## Task instructions
Output only the lines below that start at the line containing "scheduling based on" and end at the line containing "exchange and renewable integration.", with both ends kept.

## Data listing

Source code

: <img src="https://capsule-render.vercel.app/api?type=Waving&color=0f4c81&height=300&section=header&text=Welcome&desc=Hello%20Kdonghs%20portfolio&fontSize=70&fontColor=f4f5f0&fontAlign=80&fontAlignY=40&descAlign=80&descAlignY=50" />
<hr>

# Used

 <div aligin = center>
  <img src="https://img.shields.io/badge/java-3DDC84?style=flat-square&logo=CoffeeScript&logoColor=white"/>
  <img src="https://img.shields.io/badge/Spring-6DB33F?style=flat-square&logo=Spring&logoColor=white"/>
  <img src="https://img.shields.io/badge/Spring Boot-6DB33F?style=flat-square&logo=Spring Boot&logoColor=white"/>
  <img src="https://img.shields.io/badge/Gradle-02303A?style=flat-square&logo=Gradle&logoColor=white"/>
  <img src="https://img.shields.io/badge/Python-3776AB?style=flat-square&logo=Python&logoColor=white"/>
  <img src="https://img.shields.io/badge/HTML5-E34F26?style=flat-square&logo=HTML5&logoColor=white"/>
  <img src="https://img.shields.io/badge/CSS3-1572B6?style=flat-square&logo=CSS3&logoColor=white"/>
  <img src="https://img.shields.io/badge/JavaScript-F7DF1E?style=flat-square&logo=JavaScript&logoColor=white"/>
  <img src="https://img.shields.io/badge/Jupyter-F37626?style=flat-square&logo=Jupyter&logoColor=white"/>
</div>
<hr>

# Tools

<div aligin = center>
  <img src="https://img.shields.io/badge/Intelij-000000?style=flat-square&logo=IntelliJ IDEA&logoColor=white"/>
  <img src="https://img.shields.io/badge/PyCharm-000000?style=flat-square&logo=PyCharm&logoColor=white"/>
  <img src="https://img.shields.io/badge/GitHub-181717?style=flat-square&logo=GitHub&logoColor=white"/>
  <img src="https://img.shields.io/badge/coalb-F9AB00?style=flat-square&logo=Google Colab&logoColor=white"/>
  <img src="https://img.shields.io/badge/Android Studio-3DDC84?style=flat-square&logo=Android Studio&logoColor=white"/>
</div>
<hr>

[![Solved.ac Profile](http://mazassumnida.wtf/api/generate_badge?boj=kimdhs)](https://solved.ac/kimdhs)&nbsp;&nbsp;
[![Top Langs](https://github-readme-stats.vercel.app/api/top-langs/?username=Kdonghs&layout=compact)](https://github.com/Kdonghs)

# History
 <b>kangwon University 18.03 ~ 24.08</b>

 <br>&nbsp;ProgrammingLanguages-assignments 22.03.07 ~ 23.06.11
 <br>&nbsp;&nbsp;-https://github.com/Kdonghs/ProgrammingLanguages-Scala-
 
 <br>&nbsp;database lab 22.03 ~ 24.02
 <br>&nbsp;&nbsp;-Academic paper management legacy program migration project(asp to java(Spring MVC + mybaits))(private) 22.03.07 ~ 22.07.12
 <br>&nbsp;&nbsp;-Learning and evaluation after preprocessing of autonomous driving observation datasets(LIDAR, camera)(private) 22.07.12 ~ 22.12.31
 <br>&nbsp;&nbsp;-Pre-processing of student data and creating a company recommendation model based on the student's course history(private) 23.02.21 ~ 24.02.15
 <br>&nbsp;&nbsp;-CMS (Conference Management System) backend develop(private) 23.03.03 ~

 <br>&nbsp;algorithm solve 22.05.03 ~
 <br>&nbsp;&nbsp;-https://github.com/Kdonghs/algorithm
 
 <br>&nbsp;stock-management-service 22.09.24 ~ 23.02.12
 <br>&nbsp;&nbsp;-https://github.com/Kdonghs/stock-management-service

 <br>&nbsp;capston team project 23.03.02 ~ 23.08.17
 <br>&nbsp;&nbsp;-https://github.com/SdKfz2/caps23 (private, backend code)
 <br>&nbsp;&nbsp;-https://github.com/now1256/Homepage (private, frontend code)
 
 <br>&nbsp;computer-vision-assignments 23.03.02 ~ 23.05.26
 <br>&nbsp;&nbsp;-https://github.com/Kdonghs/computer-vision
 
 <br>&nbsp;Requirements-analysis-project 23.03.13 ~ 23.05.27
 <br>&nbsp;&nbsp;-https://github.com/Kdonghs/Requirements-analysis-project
...
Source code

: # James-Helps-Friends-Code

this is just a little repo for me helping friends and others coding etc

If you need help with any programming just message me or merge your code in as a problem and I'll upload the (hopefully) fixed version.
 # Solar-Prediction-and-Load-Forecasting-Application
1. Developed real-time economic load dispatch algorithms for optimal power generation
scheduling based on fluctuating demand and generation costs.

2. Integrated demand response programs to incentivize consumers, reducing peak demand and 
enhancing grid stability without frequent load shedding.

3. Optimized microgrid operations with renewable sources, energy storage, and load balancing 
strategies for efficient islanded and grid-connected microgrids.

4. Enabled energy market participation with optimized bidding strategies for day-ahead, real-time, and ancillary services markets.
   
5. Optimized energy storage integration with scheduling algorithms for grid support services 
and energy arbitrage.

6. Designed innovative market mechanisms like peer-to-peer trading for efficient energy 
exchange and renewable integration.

## Answer
scheduling based on fluctuating demand and generation costs.

2. Integrated demand response programs to incentivize consumers, reducing peak demand and 
enhancing grid stability without frequent load shedding.

3. Optimized microgrid operations with renewable sources, energy storage, and load balancing 
strategies for efficient islanded and grid-connected microgrids.

4. Enabled energy market participation with optimized bidding strategies for day-ahead, real-time, and ancillary services markets.
   
5. Optimized energy storage integration with scheduling algorithms for grid support services 
and energy arbitrage.

6. Designed innovative market mechanisms like peer-to-peer trading for efficient energy 
exchange and renewable integration.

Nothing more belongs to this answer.